Farm Radio International is doing productive work to exchange practical and real-time information to serve the interests of small-scale farmers to ensure food security. After researching FRI further, I learned of an initiative that has taken off under them, called Barza. Barza makes relevant and important resources like radio scripts, audio clips and advice from peers available to rural radio broadcasters through an online platform. The initiative aims to increase the extent to which rural radio helps African small-scale farmers meet their food security, farming and livelihood goals.
The word Barza is actually French and describes a place where people meet under a tree to exchange ideas, which is exactly what this initiative seeks to provide. Tools are available for the producers of farm-focused radio programming, and resources are available for farmers who potentially missed the program, or who would like supplemental information. There are interactive modules (see below) on the site that help broadcasters to produce efficient programming that would be of use to agricultural workers, listener surveys to see if the programming is effective and useful, and sample scripts to guide discussions. Listeners are able to view or download transcripts, so that they can have the facts presented in the program in a concise and centralized place.

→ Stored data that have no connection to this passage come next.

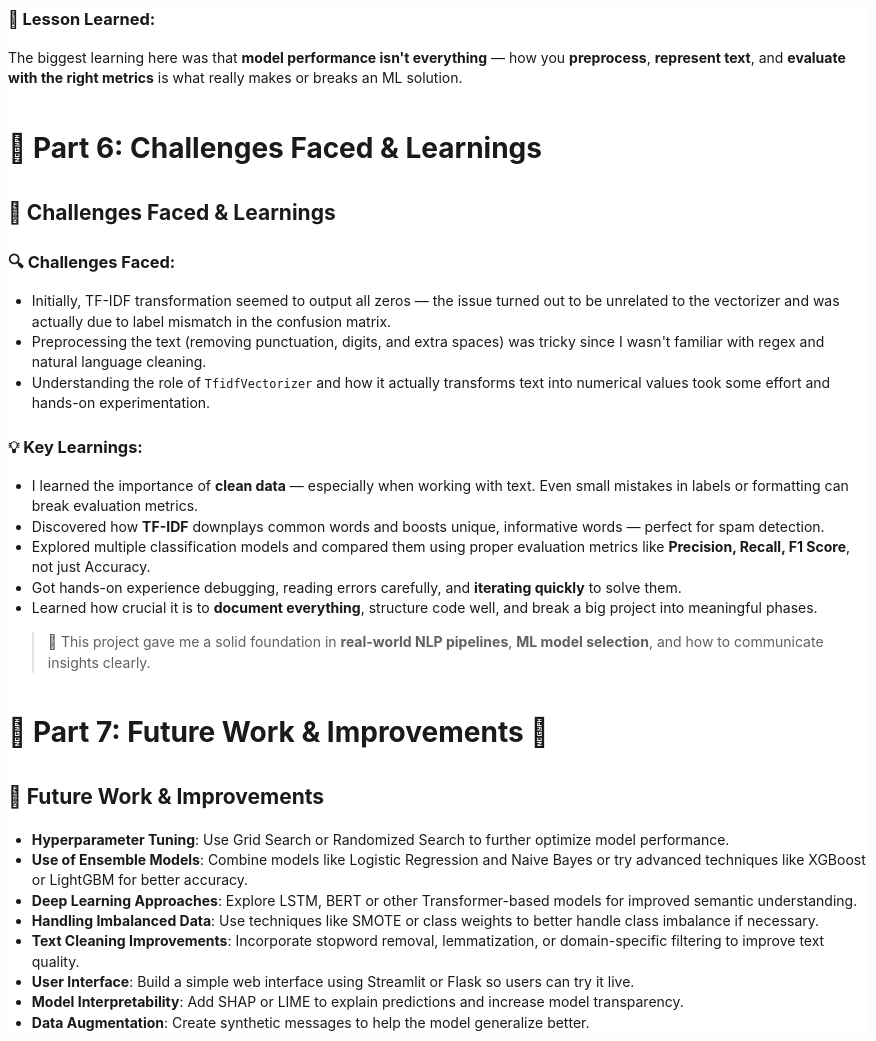 ### 🧠 Lesson Learned:

The biggest learning here was that **model performance isn't everything** — how you **preprocess**, **represent text**, and **evaluate with the right metrics** is what really makes or breaks an ML solution.


# 📘 Part 6: Challenges Faced & Learnings
## 📘 Challenges Faced & Learnings

### 🔍 Challenges Faced:

- Initially, TF-IDF transformation seemed to output all zeros — the issue turned out to be unrelated to the vectorizer and was actually due to label mismatch in the confusion matrix.
- Preprocessing the text (removing punctuation, digits, and extra spaces) was tricky since I wasn't familiar with regex and natural language cleaning.
- Understanding the role of `TfidfVectorizer` and how it actually transforms text into numerical values took some effort and hands-on experimentation.

### 💡 Key Learnings:

- I learned the importance of **clean data** — especially when working with text. Even small mistakes in labels or formatting can break evaluation metrics.
- Discovered how **TF-IDF** downplays common words and boosts unique, informative words — perfect for spam detection.
- Explored multiple classification models and compared them using proper evaluation metrics like **Precision, Recall, F1 Score**, not just Accuracy.
- Got hands-on experience debugging, reading errors carefully, and **iterating quickly** to solve them.
- Learned how crucial it is to **document everything**, structure code well, and break a big project into meaningful phases.

> 📌 This project gave me a solid foundation in **real-world NLP pipelines**, **ML model selection**, and how to communicate insights clearly.


# 🧠 Part 7: Future Work & Improvements 🔮
## 🔮 Future Work & Improvements

- **Hyperparameter Tuning**: Use Grid Search or Randomized Search to further optimize model performance.
- **Use of Ensemble Models**: Combine models like Logistic Regression and Naive Bayes or try advanced techniques like XGBoost or LightGBM for better accuracy.
- **Deep Learning Approaches**: Explore LSTM, BERT or other Transformer-based models for improved semantic understanding.
- **Handling Imbalanced Data**: Use techniques like SMOTE or class weights to better handle class imbalance if necessary.
- **Text Cleaning Improvements**: Incorporate stopword removal, lemmatization, or domain-specific filtering to improve text quality.
- **User Interface**: Build a simple web interface using Streamlit or Flask so users can try it live.
- **Model Interpretability**: Add SHAP or LIME to explain predictions and increase model transparency.
- **Data Augmentation**: Create synthetic messages to help the model generalize better.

There are some obvious strengths and weaknesses to this tool. First, these tools allow the producers to create content that is helpful to the constituents who listen to the programs. They are also able to receive feedback to help improve the announcements and information they relay on the program in order to better serve the needs of the community members listening. Also, it is beneficial for the listeners to have this online platform to be able to further discuss content, and exchange ideas. On the other hand, after reviewing some of the modules on my own, I found that this would be very difficult with a low bandwidth. With the goal to communicate real time information, and the lack of access that many in rural areas face, I am not sure how successful this would be. Also, after looking at the message boards, I have found that there is not a lot of participation. Barza needs to do a better job working with radio stations to make sure that their tools are being communicated and marketed in an appealing way! Also, they should do further market research to make sure that the partnering radio stations that they have have loyal listenership bases. This great tool cannot serve the need to ensure food security if the right groups of people are not participating in the online community.